A1 - Processing

Learning objective: Apply control structures and data structures to solve problems mimicking different types of data cleanup and processing. Later, we’ll learn some real-world library functions to complete some of these tasks more efficiently!

You can find the starter code here. Make sure to extract (unzip) the contents anywhere on your computer. If you are working in VS Code, navigate to File | Open or Open Folder, then select the hw1 folder.

hw1.py is the file to put your implementations for each problem. hw1.py is not a runnable program, so we don’t use the main-method pattern.
hw1_test.py is the file for you to put your own tests. The Run button executes this program.
cse163_utils.py is a helper file that has code to help you test your code.
answers.txt is a file in which you will write your answers to one of the tasks from hw1.py.
song.txt is a file which is used for testing one of the functions from hw1.py.

Useful CSE 163 Resources¶

Expectations: In hw1.py you should not use any import statements or features in Python we have not yet discussed in class, section, or HW specs. All of these problems should be solved using the fundamental constructs we’ve learned in class so far. For your testing program, you can use imports (especially to use cse163_utils‘ assert_equals function).

`total` and `test_total`¶

The total function inside hw1.py and the test_total function inside hw1_test.py exist only for your reference. You aren’t required to modify either function but should use them as examples for how to structure your functions inside hw1.py and hw1_test.py, respectively.

Additionally, you should pay attention to how the comment for total mentions any special behavior that might not be obvious to someone who’s seeing the code for the first time. Keep this in mind as you document the other functions in this assessment.

`pair_up`¶

When creating and processing datasets, sometimes it’s useful to pair-up identifiers with each data element. For this task, you are given some buggy code that is intended to take a set of identifiers and a set of elements and returns a set of every identifier paired with every element. Since sets are unordered, there is no inherent ordering to the tuples in the result set.

📝 Task: Identify and correct the bug, and then explain the bugs you encountered and what drew you to your specific fixes in answers.txt. For this task, you are already given two test cases in hw1_test.py. You do not need to write additional test cases.

Tests and documentation are already given to you for this task. Do not modify these.

`text_normalize`¶

📝 Task: Write a function text_normalize that takes a string and returns a new string that keeps only alphabetical characters (ignore whitespace, numbers, non-alphabet characters, etc.) and turns all alphabetical characters to lowercase.
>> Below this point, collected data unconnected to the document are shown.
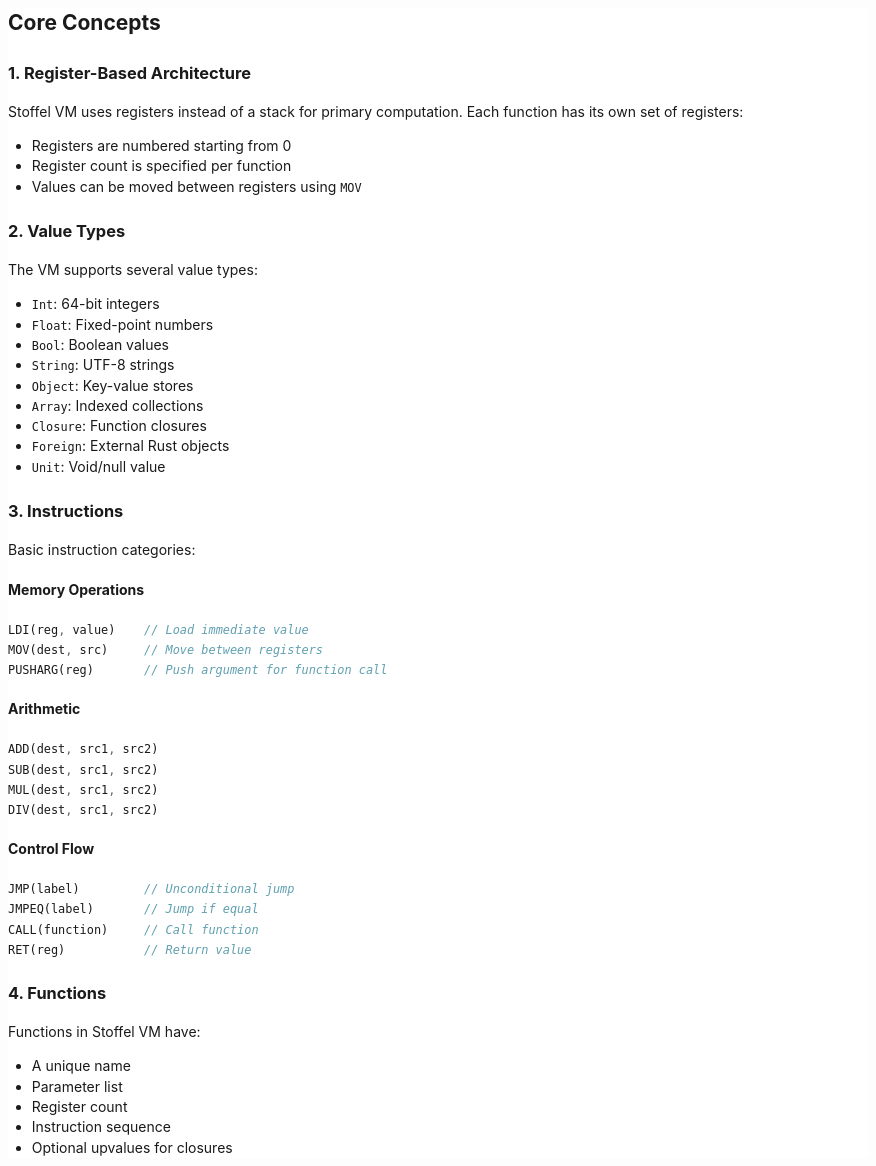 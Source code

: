 ## Core Concepts

### 1. Register-Based Architecture
Stoffel VM uses registers instead of a stack for primary computation. Each function has its own set of registers:
- Registers are numbered starting from 0
- Register count is specified per function
- Values can be moved between registers using `MOV`

### 2. Value Types
The VM supports several value types:
- `Int`: 64-bit integers
- `Float`: Fixed-point numbers
- `Bool`: Boolean values
- `String`: UTF-8 strings
- `Object`: Key-value stores
- `Array`: Indexed collections
- `Closure`: Function closures
- `Foreign`: External Rust objects
- `Unit`: Void/null value

### 3. Instructions
Basic instruction categories:

#### Memory Operations
```rust
LDI(reg, value)    // Load immediate value
MOV(dest, src)     // Move between registers
PUSHARG(reg)       // Push argument for function call
```

#### Arithmetic
```rust
ADD(dest, src1, src2)
SUB(dest, src1, src2)
MUL(dest, src1, src2)
DIV(dest, src1, src2)
```

#### Control Flow
```rust
JMP(label)         // Unconditional jump
JMPEQ(label)       // Jump if equal
CALL(function)     // Call function
RET(reg)           // Return value
```

### 4. Functions
Functions in Stoffel VM have:
- A unique name
- Parameter list
- Register count
- Instruction sequence
- Optional upvalues for closures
text_normalize("Hello") should return "hello"
text_normalize("Hello!") should return "hello"
text_normalize("heLLo tHEr3!!!") should return "hellother"

We recommend using a variable or a data structure to store all alphabetic characters, and then using this to keep only alphabetic characters in the original string.
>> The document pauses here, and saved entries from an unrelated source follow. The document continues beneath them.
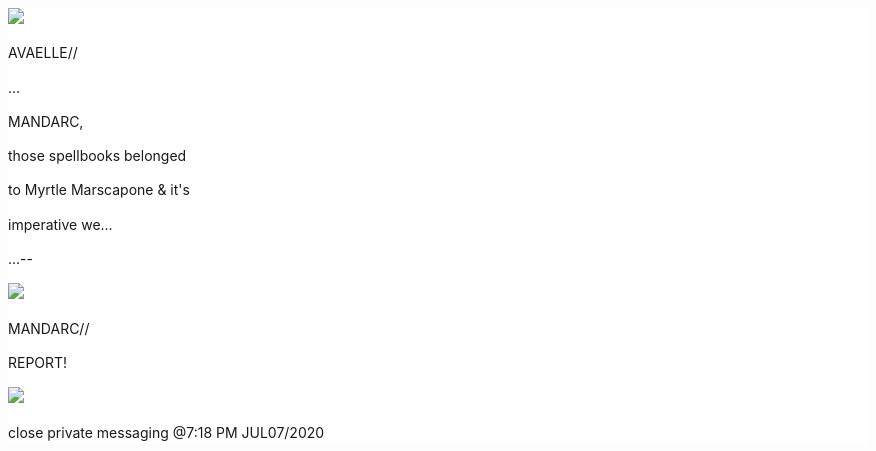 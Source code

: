 <div class="chat-box">
<img src="{{ site.url }}/assets/tb/avaellegold.jpg" class="chat-portrait" />
<p class="ppl-sez">AVAELLE//</p>
<p class="ppl-sez">...</p>
<p class="ppl-sez">MANDARC,</p>
<p class="ppl-sez">those spellbooks belonged </p>
<p class="ppl-sez">to Myrtle Marscapone & it's </p>
<p class="ppl-sez">imperative we...</p>
<p class="ppl-sez">...--</p>
</div>

<div class="chat-box">
<img src="{{ site.url }}/assets/tb/mandarc.jpg" class="chat-portrait" />
<p class="ppl-sez">MANDARC//</p>
<p class="ppl-sez">REPORT!</p>
</div>



<div class="chat-box">
<img src="{{ site.url }}/assets/tb/mandarc.jpg" class="chat-portrait" />
<p class="ppl-sez">close private messaging @7:18 PM JUL07/2020</p>
</div>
📝 Task: Write a test that calls the function with some inputs and compares the output of the program with the expected value using assert_equals. Include test cases for all of the examples above as well as 2 additional test cases.

`average_tokens_per_line`¶

📝 Task: Write a function average_tokens_per_line that takes the name of a .txt file and returns the average number of tokens per line in the file, and 0 if the file is empty or has no words. (For this problem, a “word” is defined as any sequence of non-whitespace characters.) For example, if the file song.txt contains the text:

Row, row, row your boat
Gently down the stream
Merrily, merrily, merrily, merrily
Life is but a dream!

The first line has 5 tokens; the second has 4; the third has 4; and the fourth has 5. This gives an average tokens per line of 4.5. Then the call average_tokens_per_line('song.txt') should return 4.5.

📝 Task: Write a test that calls the function with some inputs and compares the output of the program with the expected value using assert_equals. Include test cases for the example above as well as 2 additional test cases.

Hint

Create new files in your workspace for each additional test case. When specifying file names, use absolute paths, such as /home/song.txt.

`reformat_date`¶

📝 Task: Write a function reformat_date which takes three strings as arguments representing a date, a current date format, and a target date format and returns a new string with the date formatted in the target format.

A date string will be some non-empty string of numbers separated by / (e.g, "3/6/1995"). Note that the numbers between the /‘s can have any number of digits, but you may assume there is at least one digit for each part of the date provided.

The current and target formats will be some non-empty sequence of the characters 'D', 'M', 'Y' separated by /. You can assume the given date and the current format will match up (i.e., they will have the same number of /‘s) and that any date symbol that appears in the target format also appears in the current format (i.e., if the target format contains a 'Y' the current format will also contain a 'Y').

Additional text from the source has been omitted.